I'm shocked both that the failed assignment has a side effect and that these do not behave the same way. Can anyone explain?
@peterdrake @chris @treyhunner Trey is the master at these things, but here's my attempt.
In the first one, the expression after the `=` is executed first; this is fine as you're adding one list to another (using `list.__add__()`). This creates a new object. Then, there's an attempt to assign this new object as the first item in `a` which fails since `a` is a tuple.
In the second, the assignment and addition are attempted together using the `__iadd__()` dunder method, rather than `__add__()`. No new object is created.
Here's a different example which may shed some light:
`>>> b = [2]`
`>>> c = [3]`
`>>> id(b)`
`4407498688`
`>>> b = b + c`
`>>>`id(b)`
`4407508864`
`b` has a different id after the assignment, so it's a different object to the original `b`
now, in a new session:
`>>> b = [2]`
`>>> c = [3]`
`>>> id(b)`
`4394855808`
`>>> b += c`
`>>> id(b)`
`4394855808`
`b` is now the same object as it was before (same id)
@s_gruppetta @chris @treyhunner Fascinating!
I can imagine efficiency reasons for these being different.
It still seems wrong that __iadd__ for tuples makes a change and *then* throws an error. Is there a reason for this behavior?

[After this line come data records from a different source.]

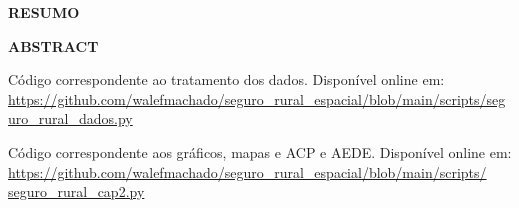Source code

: \documentclass[12pt,a4paper]{article}
\begin{document}

\noindent\textbf{RESUMO} 
\vspace{0.8cm}
\begin{singlespace}
\noindent
\end{singlespace}

\vspace{1cm}
\noindent\textbf{ABSTRACT}
\vspace{0.8cm}
\begin{singlespace}
\noindent   
\end{singlespace}


\newpage



\begin{flushleft}
\renewcommand\refname{}
\vspace*{-0.9cm}
\begin{singlespace}
 
\end{singlespace}
\end{flushleft}


\newpage
{}
\newpage
\begin{singlespace}
\begin{center}
\end{center}
\end{singlespace}
\vspace{0.25cm}
\begin{small}
\linespread{0.86}
\noindent Código correspondente ao tratamento dos dados. Disponível online em: \url{https://github.com/walefmachado/seguro_rural_espacial/blob/main/scripts/seguro_rural_dados.py}

\vspace{0.25cm}

\noindent Código correspondente aos gráficos, mapas e ACP e AEDE. Disponível online em: \url{https://github.com/walefmachado/seguro_rural_espacial/blob/main/scripts/ seguro_rural_cap2.py}
% 
\end{small}
\end{document}
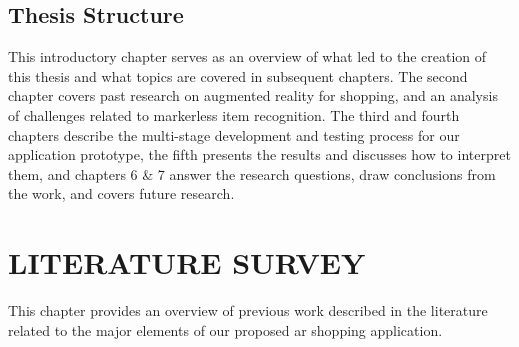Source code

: \documentclass[thesis]{fputhesis}
\begin{document}
\begin{body}
\section{Thesis Structure}
This introductory chapter serves as an overview of what led to the creation of this thesis and what topics are covered in subsequent chapters. The second chapter covers past research on augmented reality for shopping, and an analysis of challenges related to markerless item recognition. The third and fourth chapters describe the multi-stage development and testing process for our application prototype, the fifth presents the results and discusses how to interpret them, and chapters 6 \& 7 answer the research questions, draw conclusions from the work, and covers future research.

\chapter{LITERATURE SURVEY}
This chapter provides an overview of previous work described in the literature related to the major elements of our proposed \acrfull{ar} shopping application. 

\end{body}
\end{document}
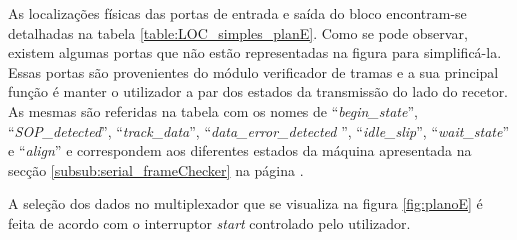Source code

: \documentclass[11pt,a4paper]{article}
\begin{document}
	As localizações físicas das portas de entrada e saída do bloco encontram-se detalhadas na tabela \ref{table:LOC_simples_planE}. Como se pode observar, existem algumas portas que não estão representadas na figura \label{fig:planE} para simplificá-la. Essas portas são provenientes do módulo verificador de tramas e a sua principal função é manter o utilizador a par dos estados da transmissão do lado do recetor.  As mesmas são referidas na tabela com os nomes de ``\textit{begin\_state}'', ``\textit{SOP\_detected}'', ``\textit{track\_data}'', ``\textit{data\_error\_detected }'', ``\textit{idle\_slip}'', ``\textit{wait\_state}'' e ``\textit{align}'' e correspondem aos diferentes estados da máquina apresentada na secção \ref{subsub:serial_frameChecker} na página \pageref{subsub:serial_frameChecker}.
	
	A seleção dos dados no multiplexador que se visualiza na figura \ref{fig:planoE} é feita de acordo com o interruptor \textit{start} controlado pelo utilizador.
	
\end{document}
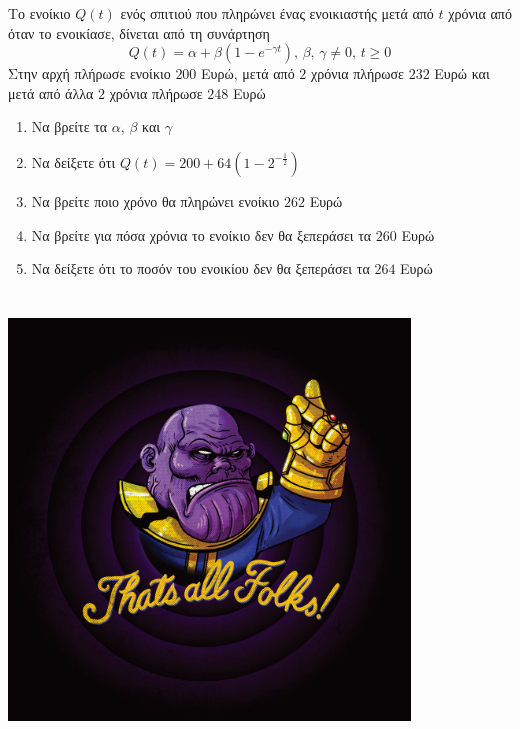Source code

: \documentclass[greek]{beamer}
\begin{document}
\begin{askisi}
  Το ενοίκιο $Q(t)$ ενός σπιτιού που πληρώνει ένας ενοικιαστής μετά από $t$ χρόνια από όταν το ενοικίασε, δίνεται από τη συνάρτηση
  $$Q(t)=α+β(1-e^{-γt}) \text{, } β \text{, } γ\ne 0\text{, } t\ge 0$$
  Στην αρχή πλήρωσε ενοίκιο $200$ Ευρώ, μετά από $2$ χρόνια πλήρωσε $232$ Ευρώ και μετά από άλλα $2$ χρόνια πλήρωσε $248$ Ευρώ
  \begin{enumerate}
    \item<1-> Να βρείτε τα $α$, $β$ και $γ$
    \item<2-> Να δείξετε ότι $Q(t)=200+64\left( 1-2^{-\frac{1}{2}} \right) $
    \item<3-> Να βρείτε ποιο χρόνο θα πληρώνει ενοίκιο $262$ Ευρώ
    \item<4-> Να βρείτε για πόσα χρόνια το ενοίκιο δεν θα ξεπεράσει τα $260$ Ευρώ
    \item<5-> Να δείξετε ότι το ποσόν του ενοικίου δεν θα ξεπεράσει τα $264$ Ευρώ
  \end{enumerate}


\end{askisi}

\appendix

\section{}
\begin{frame}
  \centering
  \includegraphics[width=0.8\textwidth]{"./images/thatsall.png"}

\end{frame}
\end{document}
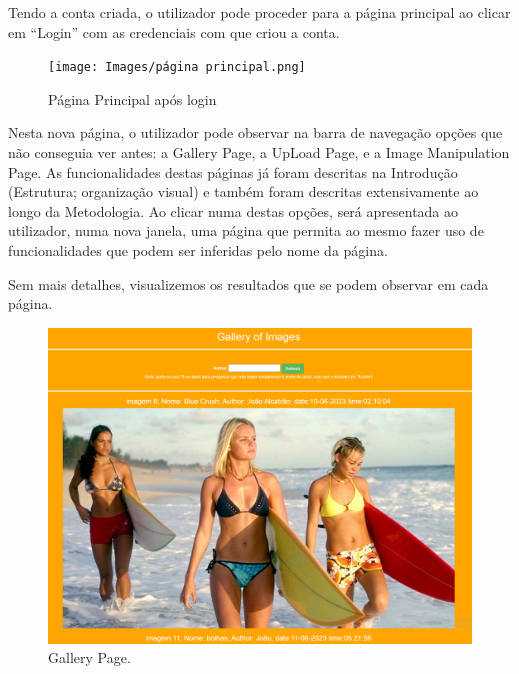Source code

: \documentclass{report}
\begin{document}
    Tendo a conta criada, o utilizador pode proceder para a página principal ao clicar em “Login” com as credenciais com que criou a conta.

    \begin{figure}[!hbtp]
        \centering 
        \texttt{[image: Images/página principal.png]}
        \caption{\label{Home}Página Principal após login}
    \end{figure}

\newpage


    Nesta nova página, o utilizador pode observar na barra de navegação opções que não conseguia ver antes: a Gallery Page, a UpLoad Page, e a Image Manipulation Page. As funcionalidades destas páginas já foram descritas na Introdução (Estrutura; organização visual) e também foram descritas extensivamente ao longo da Metodologia. Ao clicar numa destas opções, será apresentada ao utilizador, numa nova janela, uma página que permita ao mesmo fazer uso de funcionalidades que podem ser inferidas pelo nome da página.

         \linebreak
    \bigskip
    Sem mais detalhes, visualizemos os resultados que se podem observar em cada página.

    \begin{figure}[!hbtp]
        \centering 
        \includegraphics[scale=0.350]{Images_code/0 - galeria.png}
        \caption{\label{Gallery}Gallery Page.}
    \end{figure}
\end{document}
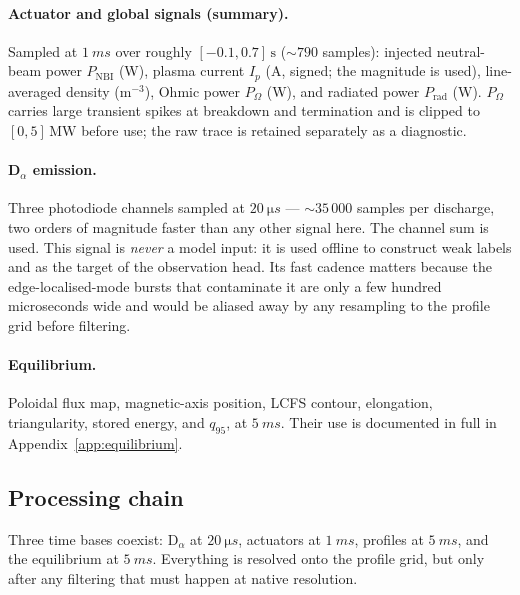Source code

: \paragraph{Actuator and global signals (summary).} Sampled at
$\SI{1}{ms}$ over roughly $[-0.1, 0.7]\,\mathrm{s}$ ($\sim$$790$ samples):
injected neutral-beam power $P_{\mathrm{NBI}}$ (W), plasma current $I_p$
(A, signed; the magnitude is used), line-averaged density (m$^{-3}$),
Ohmic power $P_{\Omega}$ (W), and radiated power $P_{\mathrm{rad}}$ (W).
$P_{\Omega}$ carries large transient spikes at breakdown and termination and
is clipped to $[0, 5]\,\mathrm{MW}$ before use; the raw trace is retained
separately as a diagnostic.

\paragraph{D$_\alpha$ emission.} Three photodiode channels sampled at
$\SI{20}{\micro s}$ --- $\sim$$35\,000$ samples per discharge, two orders of
magnitude faster than any other signal here. The channel sum is used. This
signal is \emph{never} a model input: it is used offline to construct weak
labels and as the target of the observation head. Its fast cadence matters
because the edge-localised-mode bursts that contaminate it are only a few
hundred microseconds wide and would be aliased away by any resampling to the
profile grid before filtering.

\paragraph{Equilibrium.} Poloidal flux map, magnetic-axis position, LCFS
contour, elongation, triangularity, stored energy, and $q_{95}$, at
$\SI{5}{ms}$. Their use is documented in full in
Appendix~\ref{app:equilibrium}.

\subsection{Processing chain}
\label{app:data-processing}

Three time bases coexist: D$_\alpha$ at $\SI{20}{\micro s}$, actuators at
$\SI{1}{ms}$, profiles at $\SI{5}{ms}$, and the equilibrium at $\SI{5}{ms}$.
Everything is resolved onto the profile grid, but only after any filtering
that must happen at native resolution.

@peterdrake @s_gruppetta @chris it's actually __iadd__ on a list that's being used here.
a[0] += ["huh"]
Checks if a[0] has a __iadd__ method, which of it does because it's a list. So that line is translated to:
a[0] = a[0].__iadd__(["huh"])
The list __iadd__ method succeeds.
But then assigning to a[0] (which happens after the right-hand side of that assignment) fails.